Cawley was a Democrat who could work across the aisle with Republicans to get things done, said Peters and one of Cawley's old friends from high school, Paul Catalano, owner of Catalano's Importing Co. delicatessen and market in West Scranton, and who are both prominent Republicans.

Catalano recalled a story of how Cawley once broke bread, or actually meatballs, with the opposition party to break down political walls.

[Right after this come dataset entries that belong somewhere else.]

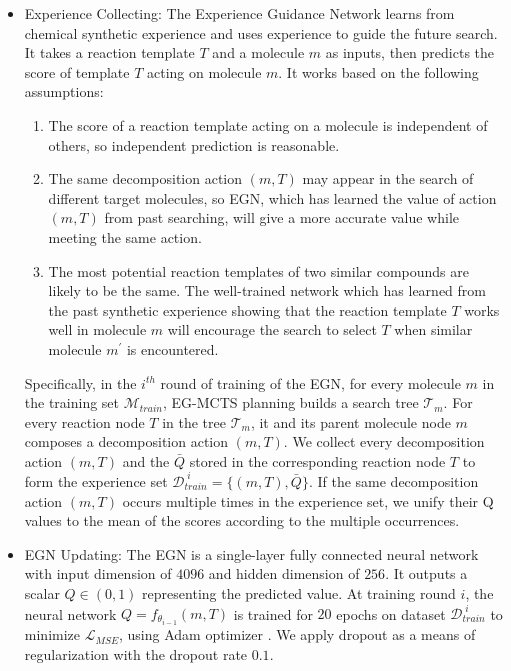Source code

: \documentclass[sn-mathphys,Numbered]{sn-jnl}
\begin{document}
\begin{itemize}
    \item Experience Collecting: The Experience Guidance Network learns from chemical synthetic experience and uses experience to guide the future search. It takes a reaction template $T$ and a molecule $m$ as inputs, then predicts the score of template $T$ acting on molecule $m$. It works based on the following assumptions:
    \begin{enumerate}
        \item The score of a reaction template acting on a molecule is independent of others, so independent prediction is reasonable.
        \item The same decomposition action $(m, T)$ may appear in the search of different target molecules, so EGN, which has learned the value of action $(m, T)$ from past searching, will give a more accurate value while meeting the same action.
        \item The most potential reaction templates of two similar compounds are likely to be the same. The well-trained network which has learned from the past synthetic experience showing that the reaction template $T$ works well in molecule $m$ will encourage the search to select $T$ when similar molecule $m^{\prime}$ is encountered.
    \end{enumerate}
    Specifically, in the $i^{th}$ round of training of the EGN, for every molecule $m$ in the training set $\mathcal{M}_{train}$, EG-MCTS planning builds a search tree $\mathcal{T}_{m}$. For every reaction node $T$ in the tree $\mathcal{T}_{m}$, it and its parent molecule node $m$ composes a decomposition action $(m,T)$. We collect every decomposition action $(m,T)$ and the $\bar{Q}$ stored in the corresponding  reaction node $T$ to form the experience set $\mathcal{D}_{train}^{\;i } = \{(m,T),\bar{Q}\}$. If the same decomposition action $(m,T)$ occurs multiple times in the experience set, we unify their Q values to the mean of the scores according to the multiple occurrences.
    \item EGN Updating: The EGN is a single-layer fully connected neural network with input dimension of $4096$ and hidden dimension of $256$. It outputs a scalar $Q \in (0,1)$ representing the predicted value. 
    At training round $i$, the neural network $Q=f_{\theta_{i-1}}(m,T)$ is trained for $20$ epochs on dataset $\mathcal{D}_{train}^{\;i }$ to minimize $\mathcal{L}_{MSE}$, using Adam optimizer \citep{Adam}.
    We apply dropout \citep{dropout} as a means of regularization with the dropout rate $0.1$.

\end{itemize}
\end{document}
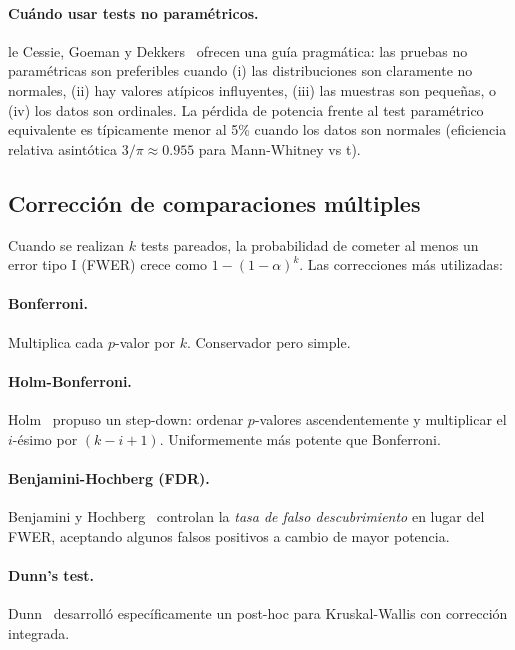 \documentclass[12pt,a4paper,oneside]{book}
\begin{document}
\paragraph{Cuándo usar tests no paramétricos.} le Cessie, Goeman y Dekkers~\cite{leCessie2020} ofrecen una guía pragmática: las pruebas no paramétricas son preferibles cuando (i) las distribuciones son claramente no normales, (ii) hay valores atípicos influyentes, (iii) las muestras son pequeñas, o (iv) los datos son ordinales. La pérdida de potencia frente al test paramétrico equivalente es típicamente menor al 5\% cuando los datos son normales (eficiencia relativa asintótica $3/\pi \approx 0.955$ para Mann-Whitney vs t).

\subsection{Corrección de comparaciones múltiples}

Cuando se realizan $k$ tests pareados, la probabilidad de cometer al menos un error tipo I (FWER) crece como $1-(1-\alpha)^k$. Las correcciones más utilizadas:

\paragraph{Bonferroni.} Multiplica cada $p$-valor por $k$. Conservador pero simple.

\paragraph{Holm-Bonferroni.} Holm~\cite{Holm1979} propuso un step-down: ordenar $p$-valores ascendentemente y multiplicar el $i$-ésimo por $(k-i+1)$. Uniformemente más potente que Bonferroni.

\paragraph{Benjamini-Hochberg (FDR).} Benjamini y Hochberg~\cite{Benjamini1995} controlan la \emph{tasa de falso descubrimiento} en lugar del FWER, aceptando algunos falsos positivos a cambio de mayor potencia.

\paragraph{Dunn's test.} Dunn~\cite{Dunn1964} desarrolló específicamente un post-hoc para Kruskal-Wallis con corrección integrada.
\end{document}
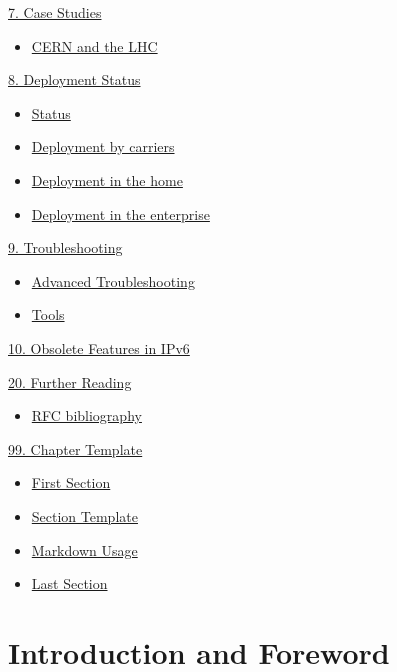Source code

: \documentclass[
]{article}
\providecommand{\tightlist}{%
  \setlength{\itemsep}{0pt}\setlength{\parskip}{0pt}}
\begin{document}
\hyperref[case-studies]{7. Case Studies}

\begin{itemize}
\tightlist
\item
  \hyperref[cern-and-the-lhc]{CERN and the LHC}
\end{itemize}

\hyperref[deployment-status]{8. Deployment Status}

\begin{itemize}
\tightlist
\item
  \hyperref[status]{Status}
\item
  \hyperref[deployment-by-carriers]{Deployment by carriers}
\item
  \hyperref[deployment-in-the-home]{Deployment in the home}
\item
  \hyperref[deployment-in-the-enterprise]{Deployment in the enterprise}
\end{itemize}

\hyperref[troubleshooting]{9. Troubleshooting}

\begin{itemize}
\tightlist
\item
  \hyperref[advanced-troubleshooting]{Advanced Troubleshooting}
\item
  \hyperref[tools]{Tools}
\end{itemize}

\hyperref[obsolete-features-in-ipv6]{10. Obsolete Features in IPv6}

\hyperref[further-reading]{20. Further Reading}

\begin{itemize}
\tightlist
\item
  \hyperref[rfc-bibliography]{RFC bibliography}
\end{itemize}

\hyperref[chapter-template]{99. Chapter Template}

\begin{itemize}
\tightlist
\item
  \hyperref[first-section]{First Section}
\item
  \hyperref[section-template]{Section Template}
\item
  \hyperref[markdown-usage]{Markdown Usage}
\item
  \hyperref[last-section]{Last Section}
\end{itemize}

\pagebreak

\section{Introduction and Foreword}\label{introduction-and-foreword}
\end{document}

Catalano used to fry meatballs at home from an old recipe from his mother. Cawley would visit and loved them and got the recipe. Catalano later heard from a Republican in Harrisburg about how both sides one day were at loggerheads over something, and Cawley stepped out and emerged with a plate of meatballs he somehow fried up there. Cawley plunked them down on the table for everyone to dig in, and the two sides went from being at each other's throats to embracing and reaching an agreement, Catalano said.

Another time, Catalano and Cawley were driving on Jackson Street and some cars were stopped ahead with something amiss. Dressed in a suit and tie, Cawley got out to see what was the problem. A woman said a cat ran under her car and she didn't want to drive on and run over it. Cawley crawled under the car to save the cat.

"The cat scratched the hell out of him," but he managed to scoop up and swaddle the cat in his suit coat to bring it to safety, Catalano recalled. It turned out the cat was blind.

In the Legislature, Cawley was known for voting his conscience and not being a self-promoter, and for responsiveness to constituents.

In 2004, he introduced a bill to designate the oatmeal chocolate chip as Pennsylvania's official cookie, after a 9-year-old Scranton boy wrote him and asked him to try. Cawley knew he would take flak over the bill as frivolous, but introduced it anyway, though it did not pass.

"This took a total of about five minutes," Cawley had said of his 11-line oatmeal chocolate chip cookie bill, according to a 2005 article in the archives of The Times-Tribune. "In this instance, I wasn't going to let his efforts go unrecognized. I have to respond to that little boy. It's sincere."

Funeral arrangements are pending with the Kevin K. Kearney Funeral Home, 125 N. Main Ave, Scranton. A full obituary will run in Monday's edition of The Times-Tribune.